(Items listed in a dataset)
= Beginning of Section =

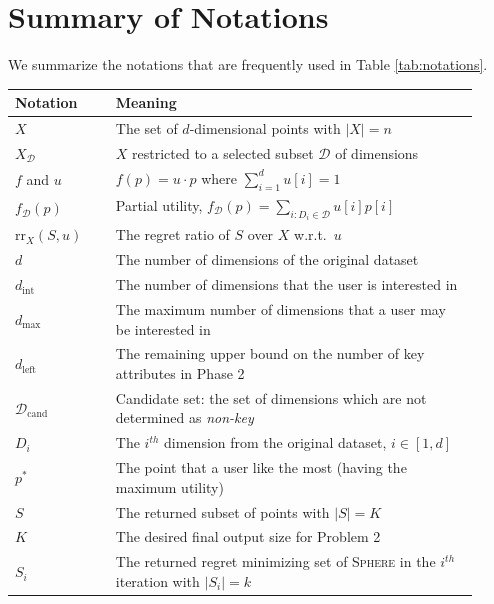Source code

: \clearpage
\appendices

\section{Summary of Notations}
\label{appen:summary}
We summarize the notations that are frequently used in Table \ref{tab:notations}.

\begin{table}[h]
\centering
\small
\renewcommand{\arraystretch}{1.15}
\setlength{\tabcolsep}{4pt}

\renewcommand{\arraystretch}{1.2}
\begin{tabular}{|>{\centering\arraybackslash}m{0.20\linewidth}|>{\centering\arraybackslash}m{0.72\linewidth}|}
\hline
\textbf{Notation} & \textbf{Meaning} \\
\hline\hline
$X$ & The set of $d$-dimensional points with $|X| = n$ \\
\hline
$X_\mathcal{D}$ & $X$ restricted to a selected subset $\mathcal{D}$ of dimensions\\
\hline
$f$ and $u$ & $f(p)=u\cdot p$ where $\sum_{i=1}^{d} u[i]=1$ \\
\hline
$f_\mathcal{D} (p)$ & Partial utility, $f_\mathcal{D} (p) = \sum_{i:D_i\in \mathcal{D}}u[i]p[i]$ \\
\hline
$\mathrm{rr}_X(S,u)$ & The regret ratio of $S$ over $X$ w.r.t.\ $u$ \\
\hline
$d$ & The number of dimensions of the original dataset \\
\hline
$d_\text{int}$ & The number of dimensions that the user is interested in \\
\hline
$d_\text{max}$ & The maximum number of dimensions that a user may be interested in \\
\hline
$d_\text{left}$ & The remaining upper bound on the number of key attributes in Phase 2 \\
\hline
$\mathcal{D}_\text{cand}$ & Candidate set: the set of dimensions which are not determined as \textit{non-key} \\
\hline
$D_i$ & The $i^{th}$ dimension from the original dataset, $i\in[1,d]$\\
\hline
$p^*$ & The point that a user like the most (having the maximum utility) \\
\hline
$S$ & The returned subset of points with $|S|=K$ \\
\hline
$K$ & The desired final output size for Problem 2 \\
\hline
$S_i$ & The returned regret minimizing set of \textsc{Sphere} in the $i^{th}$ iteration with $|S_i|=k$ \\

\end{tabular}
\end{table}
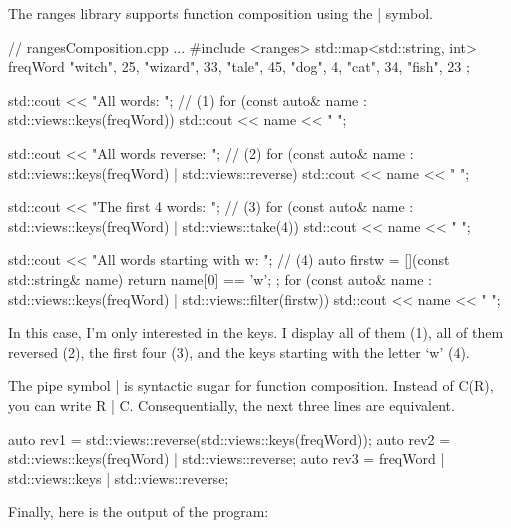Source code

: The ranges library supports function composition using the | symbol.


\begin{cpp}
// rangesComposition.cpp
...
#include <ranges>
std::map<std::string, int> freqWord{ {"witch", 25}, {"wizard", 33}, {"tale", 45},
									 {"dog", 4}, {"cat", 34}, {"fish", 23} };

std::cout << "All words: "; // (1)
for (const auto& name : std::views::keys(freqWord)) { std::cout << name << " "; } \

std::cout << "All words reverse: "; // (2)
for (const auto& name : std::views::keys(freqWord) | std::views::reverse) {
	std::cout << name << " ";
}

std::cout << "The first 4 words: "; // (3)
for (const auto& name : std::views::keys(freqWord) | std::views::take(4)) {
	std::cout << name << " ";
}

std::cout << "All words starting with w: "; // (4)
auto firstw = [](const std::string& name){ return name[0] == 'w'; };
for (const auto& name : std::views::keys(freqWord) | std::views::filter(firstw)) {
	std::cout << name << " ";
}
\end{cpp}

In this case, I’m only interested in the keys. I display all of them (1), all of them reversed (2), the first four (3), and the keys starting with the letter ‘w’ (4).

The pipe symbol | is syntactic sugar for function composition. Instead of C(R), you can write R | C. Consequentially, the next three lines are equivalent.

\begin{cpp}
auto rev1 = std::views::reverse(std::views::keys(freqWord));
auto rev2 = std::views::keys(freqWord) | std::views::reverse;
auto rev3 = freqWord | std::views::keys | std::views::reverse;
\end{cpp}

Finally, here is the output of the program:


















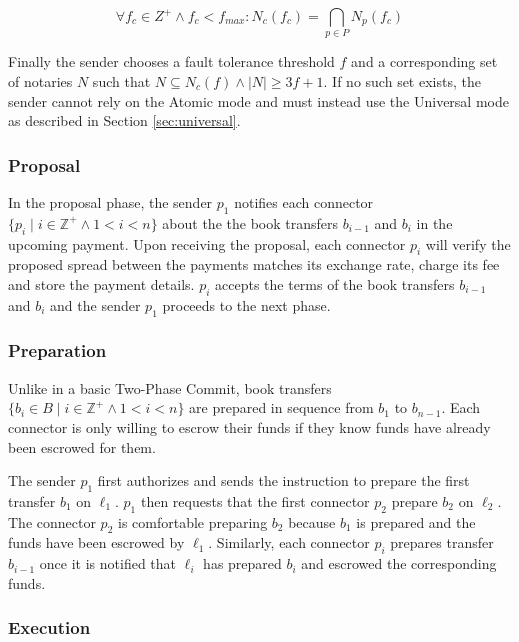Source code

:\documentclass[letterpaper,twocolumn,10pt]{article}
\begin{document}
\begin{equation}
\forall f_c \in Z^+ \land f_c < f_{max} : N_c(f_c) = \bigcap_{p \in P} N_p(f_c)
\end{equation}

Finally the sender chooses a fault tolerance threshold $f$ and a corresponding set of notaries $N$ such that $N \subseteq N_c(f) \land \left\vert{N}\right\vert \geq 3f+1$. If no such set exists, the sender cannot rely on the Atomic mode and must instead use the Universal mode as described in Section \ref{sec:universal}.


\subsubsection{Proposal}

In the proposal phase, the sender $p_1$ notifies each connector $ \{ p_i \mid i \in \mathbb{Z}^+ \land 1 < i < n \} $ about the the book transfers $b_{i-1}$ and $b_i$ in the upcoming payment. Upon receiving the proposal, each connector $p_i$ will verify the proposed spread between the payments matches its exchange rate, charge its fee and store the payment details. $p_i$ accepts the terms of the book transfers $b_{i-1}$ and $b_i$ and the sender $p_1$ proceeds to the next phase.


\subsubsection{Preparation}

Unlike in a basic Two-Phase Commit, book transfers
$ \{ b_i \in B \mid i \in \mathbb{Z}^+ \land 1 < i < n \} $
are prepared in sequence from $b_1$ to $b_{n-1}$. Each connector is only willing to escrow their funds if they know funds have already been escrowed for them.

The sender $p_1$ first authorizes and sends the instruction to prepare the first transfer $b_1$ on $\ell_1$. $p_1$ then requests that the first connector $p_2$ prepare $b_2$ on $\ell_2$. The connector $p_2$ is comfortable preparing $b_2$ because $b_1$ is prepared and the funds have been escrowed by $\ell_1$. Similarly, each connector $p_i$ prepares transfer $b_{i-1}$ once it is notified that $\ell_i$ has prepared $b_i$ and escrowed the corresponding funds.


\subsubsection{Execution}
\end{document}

= End of Section =

Please copy out each line above exactly as written, but not the pictures.

Source code

: \clearpage
\appendices

\section{Summary of Notations}
\label{appen:summary}
We summarize the notations that are frequently used in Table \ref{tab:notations}.

\begin{table}[h]
\centering
\small
\renewcommand{\arraystretch}{1.15}
\setlength{\tabcolsep}{4pt}

\renewcommand{\arraystretch}{1.2}
\begin{tabular}{|>{\centering\arraybackslash}m{0.20\linewidth}|>{\centering\arraybackslash}m{0.72\linewidth}|}
\hline
\textbf{Notation} & \textbf{Meaning} \\
\hline\hline
$X$ & The set of $d$-dimensional points with $|X| = n$ \\
\hline
$X_\mathcal{D}$ & $X$ restricted to a selected subset $\mathcal{D}$ of dimensions\\
\hline
$f$ and $u$ & $f(p)=u\cdot p$ where $\sum_{i=1}^{d} u[i]=1$ \\
\hline
$f_\mathcal{D} (p)$ & Partial utility, $f_\mathcal{D} (p) = \sum_{i:D_i\in \mathcal{D}}u[i]p[i]$ \\
\hline
$\mathrm{rr}_X(S,u)$ & The regret ratio of $S$ over $X$ w.r.t.\ $u$ \\
\hline
$d$ & The number of dimensions of the original dataset \\
\hline
$d_\text{int}$ & The number of dimensions that the user is interested in \\
\hline
$d_\text{max}$ & The maximum number of dimensions that a user may be interested in \\
\hline
$d_\text{left}$ & The remaining upper bound on the number of key attributes in Phase 2 \\
\hline
$\mathcal{D}_\text{cand}$ & Candidate set: the set of dimensions which are not determined as \textit{non-key} \\
\hline
$D_i$ & The $i^{th}$ dimension from the original dataset, $i\in[1,d]$\\
\hline
$p^*$ & The point that a user like the most (having the maximum utility) \\
\hline
$S$ & The returned subset of points with $|S|=K$ \\
\hline
$K$ & The desired final output size for Problem 2 \\
\hline
$S_i$ & The returned regret minimizing set of \textsc{Sphere} in the $i^{th}$ iteration with $|S_i|=k$ \\

\end{tabular}
\end{table}
Source code

: The ranges library supports function composition using the | symbol.


\begin{cpp}
// rangesComposition.cpp
...
#include <ranges>
std::map<std::string, int> freqWord{ {"witch", 25}, {"wizard", 33}, {"tale", 45},
									 {"dog", 4}, {"cat", 34}, {"fish", 23} };

std::cout << "All words: "; // (1)
for (const auto& name : std::views::keys(freqWord)) { std::cout << name << " "; } \

std::cout << "All words reverse: "; // (2)
for (const auto& name : std::views::keys(freqWord) | std::views::reverse) {
	std::cout << name << " ";
}

std::cout << "The first 4 words: "; // (3)
for (const auto& name : std::views::keys(freqWord) | std::views::take(4)) {
	std::cout << name << " ";
}

std::cout << "All words starting with w: "; // (4)
auto firstw = [](const std::string& name){ return name[0] == 'w'; };
for (const auto& name : std::views::keys(freqWord) | std::views::filter(firstw)) {
	std::cout << name << " ";
}
\end{cpp}

In this case, I’m only interested in the keys. I display all of them (1), all of them reversed (2), the first four (3), and the keys starting with the letter ‘w’ (4).

The pipe symbol | is syntactic sugar for function composition. Instead of C(R), you can write R | C. Consequentially, the next three lines are equivalent.

\begin{cpp}
auto rev1 = std::views::reverse(std::views::keys(freqWord));
auto rev2 = std::views::keys(freqWord) | std::views::reverse;
auto rev3 = freqWord | std::views::keys | std::views::reverse;
\end{cpp}

Finally, here is the output of the program:


















Source code

:\documentclass[letterpaper,twocolumn,10pt]{article}
\begin{document}
\begin{equation}
\forall f_c \in Z^+ \land f_c < f_{max} : N_c(f_c) = \bigcap_{p \in P} N_p(f_c)
\end{equation}

Finally the sender chooses a fault tolerance threshold $f$ and a corresponding set of notaries $N$ such that $N \subseteq N_c(f) \land \left\vert{N}\right\vert \geq 3f+1$. If no such set exists, the sender cannot rely on the Atomic mode and must instead use the Universal mode as described in Section \ref{sec:universal}.


\subsubsection{Proposal}

In the proposal phase, the sender $p_1$ notifies each connector $ \{ p_i \mid i \in \mathbb{Z}^+ \land 1 < i < n \} $ about the the book transfers $b_{i-1}$ and $b_i$ in the upcoming payment. Upon receiving the proposal, each connector $p_i$ will verify the proposed spread between the payments matches its exchange rate, charge its fee and store the payment details. $p_i$ accepts the terms of the book transfers $b_{i-1}$ and $b_i$ and the sender $p_1$ proceeds to the next phase.


\subsubsection{Preparation}

Unlike in a basic Two-Phase Commit, book transfers
$ \{ b_i \in B \mid i \in \mathbb{Z}^+ \land 1 < i < n \} $
are prepared in sequence from $b_1$ to $b_{n-1}$. Each connector is only willing to escrow their funds if they know funds have already been escrowed for them.

The sender $p_1$ first authorizes and sends the instruction to prepare the first transfer $b_1$ on $\ell_1$. $p_1$ then requests that the first connector $p_2$ prepare $b_2$ on $\ell_2$. The connector $p_2$ is comfortable preparing $b_2$ because $b_1$ is prepared and the funds have been escrowed by $\ell_1$. Similarly, each connector $p_i$ prepares transfer $b_{i-1}$ once it is notified that $\ell_i$ has prepared $b_i$ and escrowed the corresponding funds.


\subsubsection{Execution}
\end{document}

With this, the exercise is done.